L'orateur termine en posant en fait que l’article 29 du règlement veut que tout amendement ou proposition soit renvoyé aux sections quand dix membres le requièrent ; il dit qu'il faut ou changer cet article ou l'exécuter en renvoyant aux sections une proposition qui a besoin d'être examinée avec calme. (M. B., 4 juill.)

M. Charles de Brouckere – Je n’ai pas à expliquer aujourd'hui comment je suis entré au ministère, demain j'y serai forcé. Il est très vrai que j'ai engagé M. Devaux à accepter le poste qu’il occupe, demain je dirai pourquoi ; mais je dois rappeler à M. Devaux qu'en 1827, dans cette salle, le ministre Van Maanen fut rappelé à l'ordre pour avoir appelé M. Leclerc procureur général ; c’est pour qu'il sache à l'avenir qu'il n'y a ici que des députés. (M. B., 4 juill.)

M. Lebeau, ministre des affaires étrangères – Puisqu'on ne veut pas croire aux motifs de scrupules que le ministère pouvait avoir de ne pas s'expliquer sur les propositions de la conférence, je n'hésite pas à me prononcer.
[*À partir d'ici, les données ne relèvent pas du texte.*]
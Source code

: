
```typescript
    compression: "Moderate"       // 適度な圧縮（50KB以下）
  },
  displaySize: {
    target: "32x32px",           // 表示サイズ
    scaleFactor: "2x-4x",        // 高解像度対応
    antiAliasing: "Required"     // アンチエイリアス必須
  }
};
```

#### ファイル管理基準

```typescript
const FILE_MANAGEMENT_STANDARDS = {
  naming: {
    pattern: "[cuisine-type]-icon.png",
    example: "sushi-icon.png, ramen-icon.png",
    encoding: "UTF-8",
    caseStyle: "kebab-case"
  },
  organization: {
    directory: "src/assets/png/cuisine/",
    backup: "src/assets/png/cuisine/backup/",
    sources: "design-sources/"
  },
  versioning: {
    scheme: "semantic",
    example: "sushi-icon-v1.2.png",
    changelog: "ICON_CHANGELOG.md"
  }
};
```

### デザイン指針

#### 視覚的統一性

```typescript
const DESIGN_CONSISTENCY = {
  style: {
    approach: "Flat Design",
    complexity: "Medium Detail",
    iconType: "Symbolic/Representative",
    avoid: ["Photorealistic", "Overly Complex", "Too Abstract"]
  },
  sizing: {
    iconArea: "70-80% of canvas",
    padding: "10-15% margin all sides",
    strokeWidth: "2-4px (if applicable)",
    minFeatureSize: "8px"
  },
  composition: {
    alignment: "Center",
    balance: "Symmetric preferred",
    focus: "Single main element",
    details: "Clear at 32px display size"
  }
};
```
Je le déclare donc, je suis pour leur adoption ; je déclare de plus que j'y attache mon existence comme ministre, car c'est pour moi une question d'honneur. (M. B., 4 juill.)

- Après cette déclaration du ministre, une très longue discussion s'engage pour savoir si la proposition de M. Van de Weyer doit être renvoyée aux sections. Une foule d'orateurs parlent successivement ; enfin on met la question aux voix. (M. B., 4 juill.)

- L'assemblée décide que la proposition sera jointe à la question principale et discutée en même temps, sans renvoi préalable en sections. (P. V.)